Although the direct cause is different than Alzheimer’s disease, many of the signs and symptoms are the same. This is mainly because the amyloid plaque buildup that causes Pugilistica Dementia is the same as Alzheimer’s disease.
- Short-term memory loss
- Progressively declining cognitive ability
- Loss of coordination
- Trouble speaking
- Impulsive behavior
- Unstable emotions
- Impulsive behavior
It can take as many as eight to ten years after the traumatic brain injury for those symptoms to start surfacing. If you start experiencing any of those symptoms call your doctor to get examined.
Typically a doctor will look at your balance, coordination, muscle tone strength, as well as your senses of hearing and sight. You will also likely need to undergo imaging tests such as an MRI or PET scan so that doctors can get a better picture of what’s going on inside the brain.
While these tests and other information gathered can lead a doctor to diagnose a patient with Pugilistica Dementia, a true diagnosis can only be confirmed through an autopsy. At that time the visible changes to the brain are truly noticeable.
Pugilistica Dementia Treatment
As with Alzheimer’s disease and other types of dementia, there is no cure. The best that can be done is to take medication in order to treat some of the symptoms associated with Pugilistica Dementia.
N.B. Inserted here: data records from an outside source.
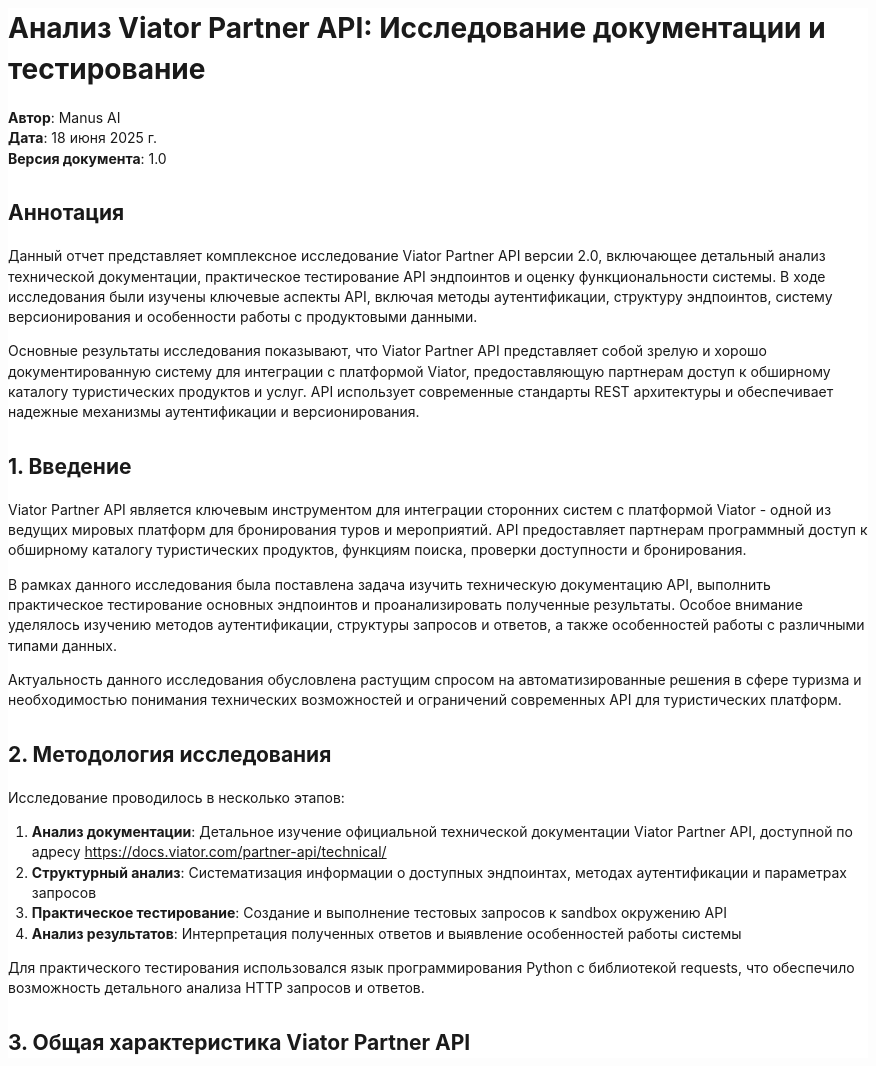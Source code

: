 # Анализ Viator Partner API: Исследование документации и тестирование

**Автор**: Manus AI  
**Дата**: 18 июня 2025 г.  
**Версия документа**: 1.0

## Аннотация

Данный отчет представляет комплексное исследование Viator Partner API версии 2.0, включающее детальный анализ технической документации, практическое тестирование API эндпоинтов и оценку функциональности системы. В ходе исследования были изучены ключевые аспекты API, включая методы аутентификации, структуру эндпоинтов, систему версионирования и особенности работы с продуктовыми данными.

Основные результаты исследования показывают, что Viator Partner API представляет собой зрелую и хорошо документированную систему для интеграции с платформой Viator, предоставляющую партнерам доступ к обширному каталогу туристических продуктов и услуг. API использует современные стандарты REST архитектуры и обеспечивает надежные механизмы аутентификации и версионирования.

## 1. Введение

Viator Partner API является ключевым инструментом для интеграции сторонних систем с платформой Viator - одной из ведущих мировых платформ для бронирования туров и мероприятий. API предоставляет партнерам программный доступ к обширному каталогу туристических продуктов, функциям поиска, проверки доступности и бронирования.

В рамках данного исследования была поставлена задача изучить техническую документацию API, выполнить практическое тестирование основных эндпоинтов и проанализировать полученные результаты. Особое внимание уделялось изучению методов аутентификации, структуры запросов и ответов, а также особенностей работы с различными типами данных.

Актуальность данного исследования обусловлена растущим спросом на автоматизированные решения в сфере туризма и необходимостью понимания технических возможностей и ограничений современных API для туристических платформ.

## 2. Методология исследования

Исследование проводилось в несколько этапов:

1. **Анализ документации**: Детальное изучение официальной технической документации Viator Partner API, доступной по адресу https://docs.viator.com/partner-api/technical/
2. **Структурный анализ**: Систематизация информации о доступных эндпоинтах, методах аутентификации и параметрах запросов
3. **Практическое тестирование**: Создание и выполнение тестовых запросов к sandbox окружению API
4. **Анализ результатов**: Интерпретация полученных ответов и выявление особенностей работы системы

Для практического тестирования использовался язык программирования Python с библиотекой requests, что обеспечило возможность детального анализа HTTP запросов и ответов.

## 3. Общая характеристика Viator Partner API
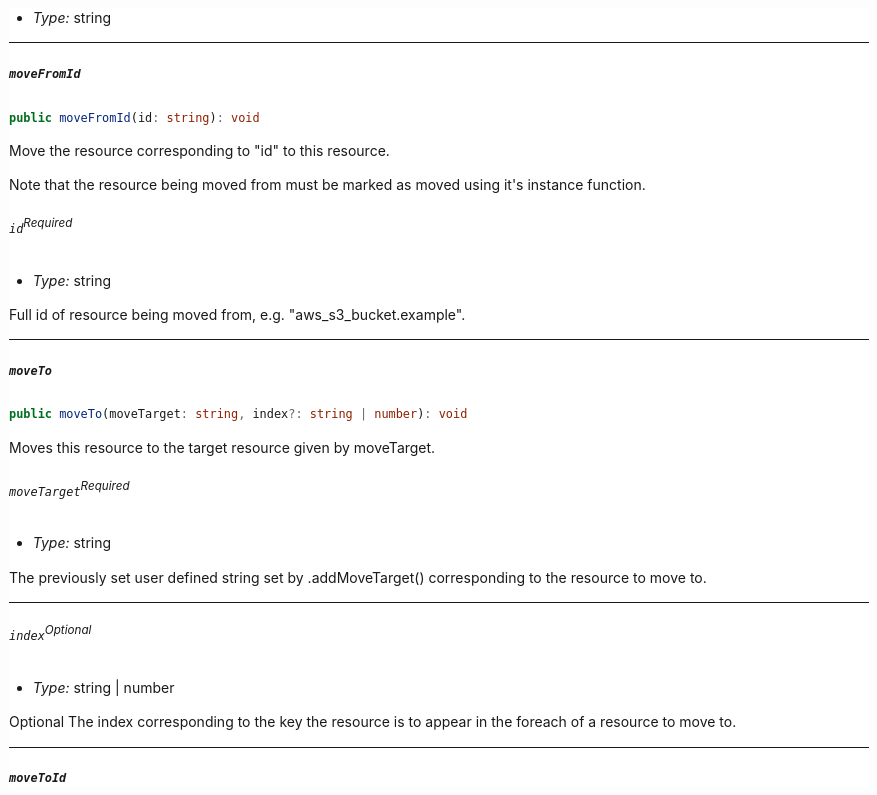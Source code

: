 - *Type:* string

---

##### `moveFromId` <a name="moveFromId" id="@cdktf/provider-cloudflare.listItem.ListItemA.moveFromId"></a>

```typescript
public moveFromId(id: string): void
```

Move the resource corresponding to "id" to this resource.

Note that the resource being moved from must be marked as moved using it's instance function.

###### `id`<sup>Required</sup> <a name="id" id="@cdktf/provider-cloudflare.listItem.ListItemA.moveFromId.parameter.id"></a>

- *Type:* string

Full id of resource being moved from, e.g. "aws_s3_bucket.example".

---

##### `moveTo` <a name="moveTo" id="@cdktf/provider-cloudflare.listItem.ListItemA.moveTo"></a>

```typescript
public moveTo(moveTarget: string, index?: string | number): void
```

Moves this resource to the target resource given by moveTarget.

###### `moveTarget`<sup>Required</sup> <a name="moveTarget" id="@cdktf/provider-cloudflare.listItem.ListItemA.moveTo.parameter.moveTarget"></a>

- *Type:* string

The previously set user defined string set by .addMoveTarget() corresponding to the resource to move to.

---

###### `index`<sup>Optional</sup> <a name="index" id="@cdktf/provider-cloudflare.listItem.ListItemA.moveTo.parameter.index"></a>

- *Type:* string | number

Optional The index corresponding to the key the resource is to appear in the foreach of a resource to move to.

---

##### `moveToId` <a name="moveToId" id="@cdktf/provider-cloudflare.listItem.ListItemA.moveToId"></a>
Doctors may prescribe medicines used to treat Alzheimer’s disease and even Parkinson’s disease. The Parkinson’s drugs can help to reduce the tremors Pugilistica Dementia may cause while the other drugs can be used to treat the other symptoms.
Once the onset begins, there is nothing that can truly be done to stop the disease’s progression. That is why professional athletes are urged to wear protective headgear to prevent head injuries. One of the frightening things about this type of dementia is that it doesn’t truly surface until many years after the first impact. People may be living with the condition and not even know it until nearly a decade later.
When a patient is diagnosed with Pugilistica Dementia they must also consider lifestyle changes that can help to deal with the illness. These include:
- Staying in a calm environment to avoid agitation that is associated with Pugilistica Dementia
- Get plenty of rest
- Maintain a schedule to avoid confusion
Find Pugilstica Dementia Care Near You
As with many other types of dementia, you may be able to care for a loved one when you begin to notice symptoms. But since the disease is unpredictable and doesn’t surface until years later, there is no telling how fast and furious the symptoms may develop.
As time goes on and the disease worsens, the patient may require 24-hour care that you cannot provide. In these cases, you may want to look into a memory care facility or skilled nursing facility. The type of care needed will depend on the patient’s individual condition.